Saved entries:
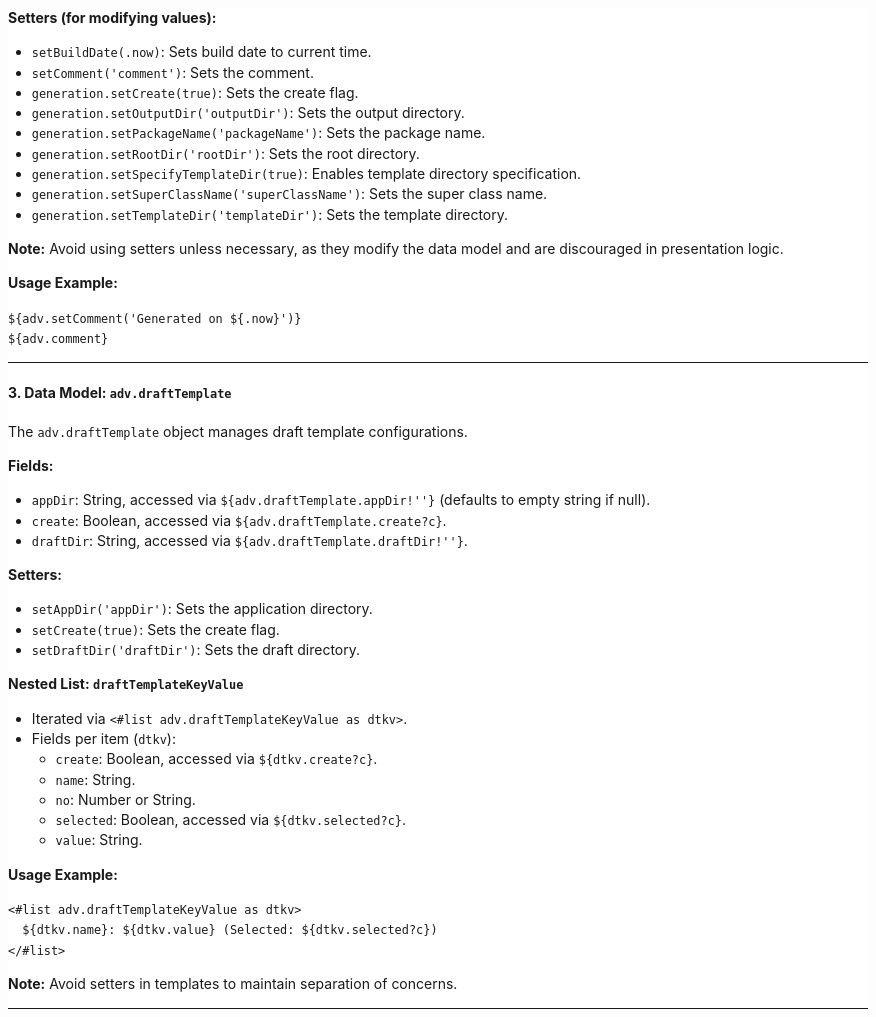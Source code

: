 **Setters (for modifying values):**
- `setBuildDate(.now)`: Sets build date to current time.
- `setComment('comment')`: Sets the comment.
- `generation.setCreate(true)`: Sets the create flag.
- `generation.setOutputDir('outputDir')`: Sets the output directory.
- `generation.setPackageName('packageName')`: Sets the package name.
- `generation.setRootDir('rootDir')`: Sets the root directory.
- `generation.setSpecifyTemplateDir(true)`: Enables template directory specification.
- `generation.setSuperClassName('superClassName')`: Sets the super class name.
- `generation.setTemplateDir('templateDir')`: Sets the template directory.

**Note:** Avoid using setters unless necessary, as they modify the data model and are discouraged in presentation logic.

**Usage Example:**
```ftl
${adv.setComment('Generated on ${.now}')}
${adv.comment}
```

---

#### **3. Data Model: `adv.draftTemplate`**

The `adv.draftTemplate` object manages draft template configurations.

**Fields:**
- `appDir`: String, accessed via `${adv.draftTemplate.appDir!''}` (defaults to empty string if null).
- `create`: Boolean, accessed via `${adv.draftTemplate.create?c}`.
- `draftDir`: String, accessed via `${adv.draftTemplate.draftDir!''}`.

**Setters:**
- `setAppDir('appDir')`: Sets the application directory.
- `setCreate(true)`: Sets the create flag.
- `setDraftDir('draftDir')`: Sets the draft directory.

**Nested List: `draftTemplateKeyValue`**
- Iterated via `<#list adv.draftTemplateKeyValue as dtkv>`.
- Fields per item (`dtkv`):
  - `create`: Boolean, accessed via `${dtkv.create?c}`.
  - `name`: String.
  - `no`: Number or String.
  - `selected`: Boolean, accessed via `${dtkv.selected?c}`.
  - `value`: String.

**Usage Example:**
```ftl
<#list adv.draftTemplateKeyValue as dtkv>
  ${dtkv.name}: ${dtkv.value} (Selected: ${dtkv.selected?c})
</#list>
```

**Note:** Avoid setters in templates to maintain separation of concerns.

---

What you will do: Each entry is to be written out again word for word, and any pictures are to be omitted.

The completed task:
Source code

: **Setters (for modifying values):**
- `setBuildDate(.now)`: Sets build date to current time.
- `setComment('comment')`: Sets the comment.
- `generation.setCreate(true)`: Sets the create flag.
- `generation.setOutputDir('outputDir')`: Sets the output directory.
- `generation.setPackageName('packageName')`: Sets the package name.
- `generation.setRootDir('rootDir')`: Sets the root directory.
- `generation.setSpecifyTemplateDir(true)`: Enables template directory specification.
- `generation.setSuperClassName('superClassName')`: Sets the super class name.
- `generation.setTemplateDir('templateDir')`: Sets the template directory.

**Note:** Avoid using setters unless necessary, as they modify the data model and are discouraged in presentation logic.

**Usage Example:**
```ftl
${adv.setComment('Generated on ${.now}')}
${adv.comment}
```

---

#### **3. Data Model: `adv.draftTemplate`**

The `adv.draftTemplate` object manages draft template configurations.

**Fields:**
- `appDir`: String, accessed via `${adv.draftTemplate.appDir!''}` (defaults to empty string if null).
- `create`: Boolean, accessed via `${adv.draftTemplate.create?c}`.
- `draftDir`: String, accessed via `${adv.draftTemplate.draftDir!''}`.

**Setters:**
- `setAppDir('appDir')`: Sets the application directory.
- `setCreate(true)`: Sets the create flag.
- `setDraftDir('draftDir')`: Sets the draft directory.

**Nested List: `draftTemplateKeyValue`**
- Iterated via `<#list adv.draftTemplateKeyValue as dtkv>`.
- Fields per item (`dtkv`):
  - `create`: Boolean, accessed via `${dtkv.create?c}`.
  - `name`: String.
  - `no`: Number or String.
  - `selected`: Boolean, accessed via `${dtkv.selected?c}`.
  - `value`: String.

**Usage Example:**
```ftl
<#list adv.draftTemplateKeyValue as dtkv>
  ${dtkv.name}: ${dtkv.value} (Selected: ${dtkv.selected?c})
</#list>
```

**Note:** Avoid setters in templates to maintain separation of concerns.

---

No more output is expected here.